Aim of the exercise: Retype, exactly as they appear below, the lines between the line holding "WARRANTY is NOT" and the line holding "until 95 percents", both ends included.

------------------------------------------------

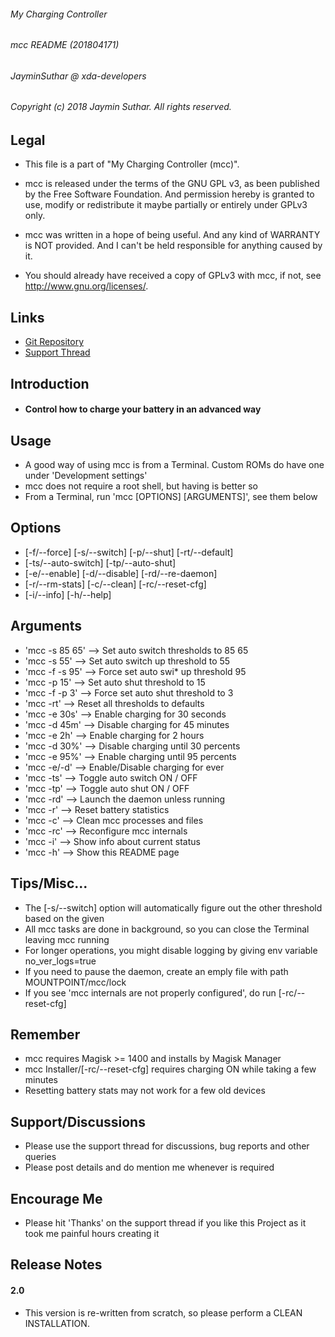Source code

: ###### My Charging Controller
###### mcc README (201804171)
###### JayminSuthar @ xda-developers

###### Copyright (c) 2018 Jaymin Suthar. All rights reserved.

## Legal

* This file is a part of "My Charging Controller (mcc)".

* mcc is released under the terms of the GNU GPL v3, as been
   published by the Free Software Foundation. And permission
   hereby is granted to use, modify or redistribute it maybe
   partially or entirely under GPLv3 only.

* mcc was written in a hope of being useful. And any kind of
   WARRANTY is NOT provided. And I can't be held responsible
   for anything caused by it.

* You should already have received a copy of GPLv3 with mcc,
   if not, see <http://www.gnu.org/licenses/>.

## Links

* [Git Repository](https://github.com/Magisk-Modules-Repo/MC-s-Charging-Controller)
* [Support Thread](https://forum.xda-developers.com/apps/magisk/mcs-charging-controller-t3739371)

## Introduction

* #### Control how to charge your battery in an advanced way

## Usage

* A good way of using mcc is from a Terminal. Custom ROMs do
   have one under 'Development settings'
* mcc does not require a root shell, but having is better so
* From a Terminal, run 'mcc [OPTIONS] [ARGUMENTS]', see them
   below

## Options

* [-f/--force] [-s/--switch] [-p/--shut] [-rt/--default]
* [-ts/--auto-switch] [-tp/--auto-shut]
* [-e/--enable] [-d/--disable] [-rd/--re-daemon]
* [-r/--rm-stats] [-c/--clean] [-rc/--reset-cfg]
* [-i/--info] [-h/--help]

## Arguments

* 'mcc -s 85 65'   -->   Set auto switch thresholds to 85 65
* 'mcc -s 55'      -->   Set auto switch up threshold to 55
* 'mcc -f -s 95'   -->   Force set auto swi* up threshold 95
* 'mcc -p 15'      -->   Set auto shut threshold to 15
* 'mcc -f -p 3'    -->   Force set auto shut threshold to 3
* 'mcc -rt'        -->   Reset all thresholds to defaults
* 'mcc -e 30s'     -->   Enable charging for 30 seconds
* 'mcc -d 45m'     -->   Disable charging for 45 minutes
* 'mcc -e 2h'      -->   Enable charging for 2 hours
* 'mcc -d 30%'     -->   Disable charging until 30 percents
* 'mcc -e 95%'     -->   Enable charging until 95 percents
* 'mcc -e/-d'      -->   Enable/Disable charging for ever
* 'mcc -ts'        -->   Toggle auto switch ON / OFF
* 'mcc -tp'        -->   Toggle auto shut ON / OFF
* 'mcc -rd'        -->   Launch the daemon unless running
* 'mcc -r'         -->   Reset battery statistics
* 'mcc -c'         -->   Clean mcc processes and files
* 'mcc -rc'        -->   Reconfigure mcc internals
* 'mcc -i'         -->   Show info about current status
* 'mcc -h'         -->   Show this README page

## Tips/Misc...

* The [-s/--switch] option will automatically figure out the
   other threshold based on the given
* All mcc tasks are done in background, so you can close the
   Terminal leaving mcc running
* For longer operations, you might disable logging by giving
   env variable no_ver_logs=true
* If you need to pause the daemon, create an emply file with
   path MOUNTPOINT/mcc/lock
* If you see 'mcc internals are not properly configured', do
   run [-rc/--reset-cfg]

## Remember

* mcc requires Magisk >= 1400 and installs by Magisk Manager
* mcc Installer/[-rc/--reset-cfg] requires charging ON while
   taking a few minutes
* Resetting battery stats may not work for a few old devices

## Support/Discussions

* Please use the support thread for discussions, bug reports
   and other queries
* Please post details and do mention me whenever is required

## Encourage Me

* Please hit 'Thanks' on the support thread if you like this
   Project as it took me painful hours creating it

## Release Notes

#### 2.0

* This version is re-written from scratch, so please perform
   a CLEAN INSTALLATION.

------------------------------------------------

Reply to the exercise:
   WARRANTY is NOT provided. And I can't be held responsible
   for anything caused by it.

* You should already have received a copy of GPLv3 with mcc,
   if not, see <http://www.gnu.org/licenses/>.

## Links

* [Git Repository](https://github.com/Magisk-Modules-Repo/MC-s-Charging-Controller)
* [Support Thread](https://forum.xda-developers.com/apps/magisk/mcs-charging-controller-t3739371)

## Introduction

* #### Control how to charge your battery in an advanced way

## Usage

* A good way of using mcc is from a Terminal. Custom ROMs do
   have one under 'Development settings'
* mcc does not require a root shell, but having is better so
* From a Terminal, run 'mcc [OPTIONS] [ARGUMENTS]', see them
   below

## Options

* [-f/--force] [-s/--switch] [-p/--shut] [-rt/--default]
* [-ts/--auto-switch] [-tp/--auto-shut]
* [-e/--enable] [-d/--disable] [-rd/--re-daemon]
* [-r/--rm-stats] [-c/--clean] [-rc/--reset-cfg]
* [-i/--info] [-h/--help]

## Arguments

* 'mcc -s 85 65'   -->   Set auto switch thresholds to 85 65
* 'mcc -s 55'      -->   Set auto switch up threshold to 55
* 'mcc -f -s 95'   -->   Force set auto swi* up threshold 95
* 'mcc -p 15'      -->   Set auto shut threshold to 15
* 'mcc -f -p 3'    -->   Force set auto shut threshold to 3
* 'mcc -rt'        -->   Reset all thresholds to defaults
* 'mcc -e 30s'     -->   Enable charging for 30 seconds
* 'mcc -d 45m'     -->   Disable charging for 45 minutes
* 'mcc -e 2h'      -->   Enable charging for 2 hours
* 'mcc -d 30%'     -->   Disable charging until 30 percents
* 'mcc -e 95%'     -->   Enable charging until 95 percents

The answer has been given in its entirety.